(TASK MATERIAL)
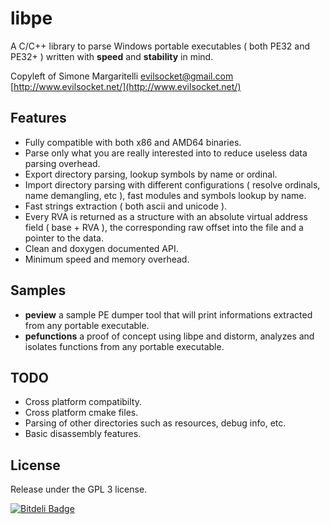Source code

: # libpe

A C/C++ library to parse Windows portable executables ( both PE32 and PE32+ ) written with **speed** and **stability** in mind.

Copyleft of Simone Margaritelli <evilsocket@gmail.com>
[http://www.evilsocket.net/](http://www.evilsocket.net/)

## Features

* Fully compatible with both x86 and AMD64 binaries.
* Parse only what you are really interested into to reduce useless data parsing overhead.
* Export directory parsing, lookup symbols by name or ordinal.
* Import directory parsing with different configurations ( resolve ordinals, name demangling, etc ), fast modules and symbols lookup by name.
* Fast strings extraction ( both ascii and unicode ).
* Every RVA is returned as a structure with an absolute virtual address field ( base + RVA ), the corresponding raw offset into the file and a pointer to the data.
* Clean and doxygen documented API.
* Minimum speed and memory overhead.

## Samples

* **peview** a sample PE dumper tool that will print informations extracted from any portable executable.
* **pefunctions** a proof of concept using libpe and distorm, analyzes and isolates functions from any portable executable.

## TODO

* Cross platform compatibilty.
* Cross platform cmake files.
* Parsing of other directories such as resources, debug info, etc.
* Basic disassembly features.

## License

Release under the GPL 3 license.

[![Bitdeli Badge](https://d2weczhvl823v0.cloudfront.net/evilsocket/libpe/trend.png)](https://bitdeli.com/free "Bitdeli Badge")

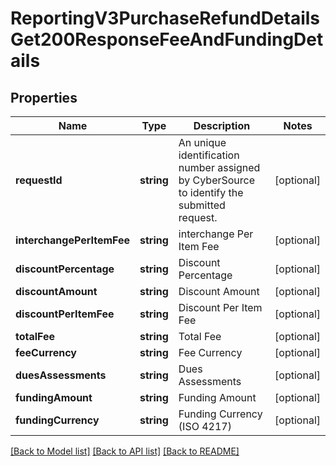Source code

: # ReportingV3PurchaseRefundDetailsGet200ResponseFeeAndFundingDetails

## Properties
Name | Type | Description | Notes
------------ | ------------- | ------------- | -------------
**requestId** | **string** | An unique identification number assigned by CyberSource to identify the submitted request. | [optional] 
**interchangePerItemFee** | **string** | interchange Per Item Fee | [optional] 
**discountPercentage** | **string** | Discount Percentage | [optional] 
**discountAmount** | **string** | Discount Amount | [optional] 
**discountPerItemFee** | **string** | Discount Per Item Fee | [optional] 
**totalFee** | **string** | Total Fee | [optional] 
**feeCurrency** | **string** | Fee Currency | [optional] 
**duesAssessments** | **string** | Dues Assessments | [optional] 
**fundingAmount** | **string** | Funding Amount | [optional] 
**fundingCurrency** | **string** | Funding Currency (ISO 4217) | [optional] 

[[Back to Model list]](../README.md#documentation-for-models) [[Back to API list]](../README.md#documentation-for-api-endpoints) [[Back to README]](../README.md)


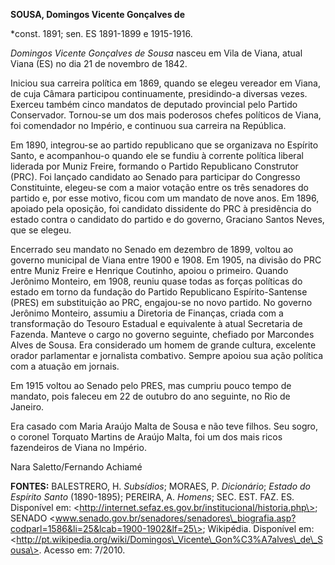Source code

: **SOUSA, Domingos Vicente Gonçalves de**

\*const. 1891; sen. ES 1891-1899 e 1915-1916.

*Domingos Vicente Gonçalves de Sousa* nasceu em Vila de Viana, atual
Viana (ES) no dia 21 de novembro de 1842.

Iniciou sua carreira política em 1869, quando se elegeu vereador em
Viana, de cuja Câmara participou continuamente, presidindo-a diversas
vezes. Exerceu também cinco mandatos de deputado provincial pelo Partido
Conservador. Tornou-se um dos mais poderosos chefes políticos de Viana,
foi comendador no Império, e continuou sua carreira na República.

Em 1890, integrou-se ao partido republicano que se organizava no
Espírito Santo, e acompanhou-o quando ele se fundiu à corrente política
liberal liderada por Muniz Freire, formando o Partido Republicano
Construtor (PRC). Foi lançado candidato ao Senado para participar do
Congresso Constituinte, elegeu-se com a maior votação entre os três
senadores do partido e, por esse motivo, ficou com um mandato de nove
anos. Em 1896, apoiado pela oposição, foi candidato dissidente do PRC à
presidência do estado contra o candidato do partido e do governo,
Graciano Santos Neves, que se elegeu.

Encerrado seu mandato no Senado em dezembro de 1899, voltou ao governo
municipal de Viana entre 1900 e 1908. Em 1905, na divisão do PRC entre
Muniz Freire e Henrique Coutinho, apoiou o primeiro. Quando Jerônimo
Monteiro, em 1908, reuniu quase todas as forças políticas do estado em
torno da fundação do Partido Republicano Espírito-Santense (PRES) em
substituição ao PRC, engajou-se no novo partido. No governo Jerônimo
Monteiro, assumiu a Diretoria de Finanças, criada com a transformação do
Tesouro Estadual e equivalente à atual Secretaria de Fazenda. Manteve o
cargo no governo seguinte, chefiado por Marcondes Alves de Sousa. Era
considerado um homem de grande cultura, excelente orador parlamentar e
jornalista combativo. Sempre apoiou sua ação política com a atuação em
jornais.

Em 1915 voltou ao Senado pelo PRES, mas cumpriu pouco tempo de mandato,
pois faleceu em 22 de outubro do ano seguinte, no Rio de Janeiro.

Era casado com Maria Araújo Malta de Sousa e não teve filhos. Seu sogro,
o coronel Torquato Martins de Araújo Malta, foi um dos mais ricos
fazendeiros de Viana no Império.

Nara Saletto/Fernando Achiamé

**FONTES:** BALESTRERO, H. *Subsídios*; MORAES, P. *Dicionário*; *Estado
do Espírito Santo* (1890-1895); PEREIRA, A. *Homens*; SEC. EST. FAZ. ES.
Disponível em:
\<http://internet.sefaz.es.gov.br/institucional/historia.php\>; SENADO
\<www.senado.gov.br/senadores/senadores\_biografia.asp?codparl=1586&li=25&lcab=1900-1902&lf=25\>;
Wikipédia. Disponível em:
\<http://pt.wikipedia.org/wiki/Domingos\_Vicente\_Gon%C3%A7alves\_de\_Sousa\>.
Acesso em: 7/2010.
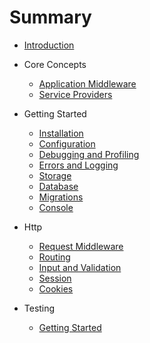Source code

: # Summary

* [Introduction](README.md)

* Core Concepts
  - [Application Middleware](coreconcepts/applicationmiddleware.md)
  - [Service Providers](coreconcepts/serviceproviders.md)

* Getting Started
  - [Installation](gettingstarted/installation.md)
  - [Configuration](gettingstarted/configuration.md)
  - [Debugging and Profiling](gettingstarted/debuggingandprofiling.md)
  - [Errors and Logging](gettingstarted/errorsandlogging.md)
  - [Storage](gettingstarted/storage.md)
  - [Database](gettingstarted/database.md)
  - [Migrations](gettingstarted/migrations.md)
  - [Console](gettingstarted/console.md)

* Http
  - [Request Middleware](http/requestmiddleware.md)
  - [Routing](http/routing.md)
  - [Input and Validation](http/inputandvalidation.md)
  - [Session](http/session.md)
  - [Cookies](http/cookies.md)

* Testing
  - [Getting Started](testing/gettingstarted.md)
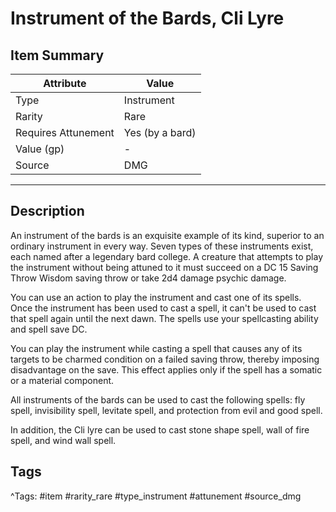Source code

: # Instrument of the Bards, Cli Lyre

## Item Summary

| Attribute            | Value                        |
|----------------------|------------------------------|
| Type                 | Instrument |
| Rarity               | Rare             |
| Requires Attunement  | Yes (by a bard)                |
| Value (gp)           | -    |
| Source               | DMG |

---

## Description

An instrument of the bards is an exquisite example of its kind, superior to an ordinary instrument in every way. Seven types of these instruments exist, each named after a legendary bard college. A creature that attempts to play the instrument without being attuned to it must succeed on a DC 15 Saving Throw Wisdom saving throw or take 2d4 damage psychic damage.

You can use an action to play the instrument and cast one of its spells. Once the instrument has been used to cast a spell, it can't be used to cast that spell again until the next dawn. The spells use your spellcasting ability and spell save DC.

You can play the instrument while casting a spell that causes any of its targets to be charmed condition on a failed saving throw, thereby imposing disadvantage on the save. This effect applies only if the spell has a somatic or a material component.

All instruments of the bards can be used to cast the following spells: fly spell, invisibility spell, levitate spell, and protection from evil and good spell.

In addition, the Cli lyre can be used to cast stone shape spell, wall of fire spell, and wind wall spell.

## Tags

^Tags: #item #rarity_rare #type_instrument #attunement #source_dmg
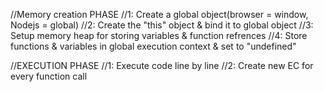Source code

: //Memory creation PHASE
//1: Create a global object(browser = window, Nodejs = global)
//2: Create the "this" object & bind it to global object
//3: Setup memory heap for storing variables & function refrences
//4: Store functions & variables in global execution context & set to "undefined"

//EXECUTION PHASE
//1: Execute code line by line
//2: Create new EC for every function call
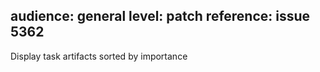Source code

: audience: general
level: patch
reference: issue 5362
---

Display task artifacts sorted by importance
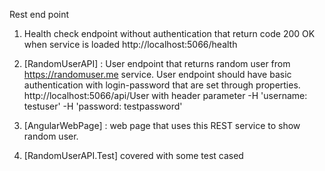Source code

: Rest end point
1. Health check endpoint without authentication that return code 200 OK when service is loaded
   http://localhost:5066/health

3. [RandomUserAPI] : User endpoint that returns random user from https://randomuser.me service.
   User endpoint should have basic authentication with login-password that are set through properties.
   http://localhost:5066/api/User
   with header parameter
   -H 'username: testuser' 
   -H 'password: testpassword'

5. [AngularWebPage] : web page that uses this REST service to show random user.
6. [RandomUserAPI.Test] covered with some test cased
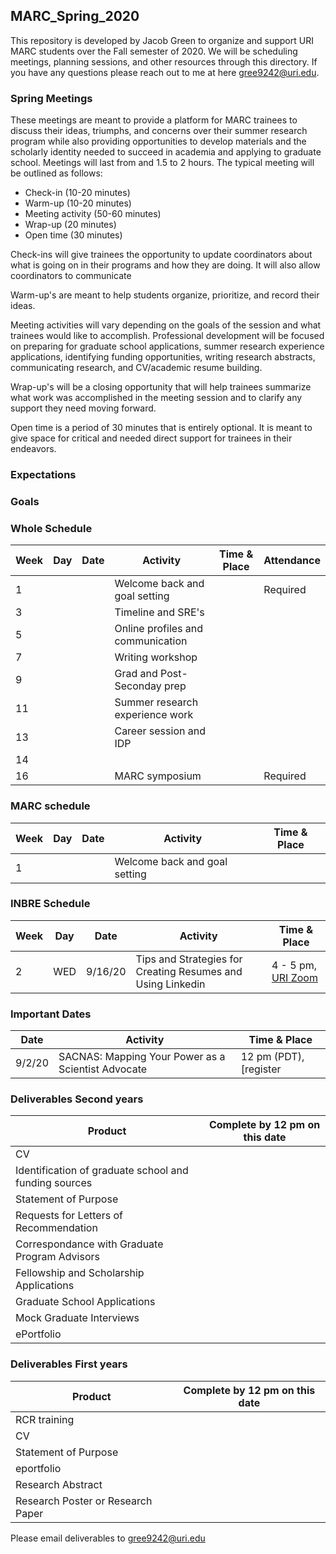## MARC_Spring_2020

This repository is developed by Jacob Green to organize and support URI MARC students over the Fall semester of 2020. We will be scheduling meetings, planning sessions, and other resources through this directory. If you have any questions please reach out to me at here gree9242@uri.edu.

### Spring Meetings

These meetings are meant to provide a platform for MARC trainees to discuss their ideas, triumphs, and concerns over their summer research program while also providing opportunities to develop materials and the scholarly identity needed to succeed in academia and applying to graduate school. Meetings will last from and 1.5 to 2 hours. The typical meeting will be outlined as follows:

* Check-in (10-20 minutes)
* Warm-up (10-20 minutes)
* Meeting activity (50-60 minutes)
* Wrap-up (20 minutes)
* Open time (30 minutes)

Check-ins will give trainees the opportunity to update coordinators about what is going on in their programs and how they are doing. It will also allow coordinators to communicate 

Warm-up's are meant to help students organize, prioritize, and record their ideas.

Meeting activities will vary depending on the goals of the session and what trainees would like to accomplish. Professional development will be focused on preparing for graduate school applications, summer research experience applications, identifying funding opportunities, writing research abstracts, communicating research, and CV/academic resume building. 

Wrap-up's will be a closing opportunity that will help trainees summarize what work was accomplished in the meeting session and to clarify any support they need moving forward.

Open time is a period of 30 minutes that is entirely optional. It is meant to give space for critical and needed direct support for trainees in their endeavors. 

### Expectations

> 

### Goals

>

### Whole Schedule

Week | Day | Date     | Activity     | Time & Place | Attendance |
---- | --- | -------- | -------------| -------------| -----------|
1    | | | Welcome back and goal setting | | Required |
3    | | | Timeline and SRE's
5    | | | Online profiles and communication
7    | | | Writing workshop
9    | | | Grad and Post-Seconday prep
11   | | | Summer research experience work
13   | | | Career session and IDP
14   | | | 
16   | | | MARC symposium | | Required

### MARC schedule

Week | Day | Date     | Activity     | Time & Place           | 
---- | --- | -------- | -------------| -----------------------|
1    | | | Welcome back and goal setting | |


### INBRE Schedule

Week | Day | Date     | Activity               | Time & Place           | 
---- | --- | -------- | ---------------------- | -----------------------|
2    | WED | 9/16/20 | Tips and Strategies for Creating Resumes and Using Linkedin | 4 - 5 pm, [URI Zoom](https://uri-edu.zoom.us/j/99975553333?pwd=YmFKbzVHSFBLS0d0b3dZK2NHRFExQT09) |


### Important Dates

Date     | Activity     | Time & Place           | 
-------- | -------------| -----------------------|
9/2/20   | SACNAS: Mapping Your Power as a Scientist Advocate | 12 pm (PDT), [register 
 
 
### Deliverables Second years

Product                    | Complete by 12 pm on this date  |
-------------------------- | ------------------------------- |
CV |
Identification of graduate school and funding sources |
Statement of Purpose |
Requests for Letters of Recommendation |
Correspondance with Graduate Program Advisors |
Fellowship and Scholarship Applications |
Graduate School Applications |
Mock Graduate Interviews |
ePortfolio |

### Deliverables First years

Product                    | Complete by 12 pm on this date  |
-------------------------- | ------------------------------- |
RCR training |
CV |
Statement of Purpose |
eportfolio |
Research Abstract |
Research Poster or Research Paper |


Please email deliverables to gree9242@uri.edu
(End TASK MATERIAL)
● **EXERCISE GOAL**: Filter the entries above and keep only the lines with the word "atual".

● **RESULT OF THE EXERCISE**:
*Domingos Vicente Gonçalves de Sousa* nasceu em Vila de Viana, atual
Tesouro Estadual e equivalente à atual Secretaria de Fazenda. Manteve o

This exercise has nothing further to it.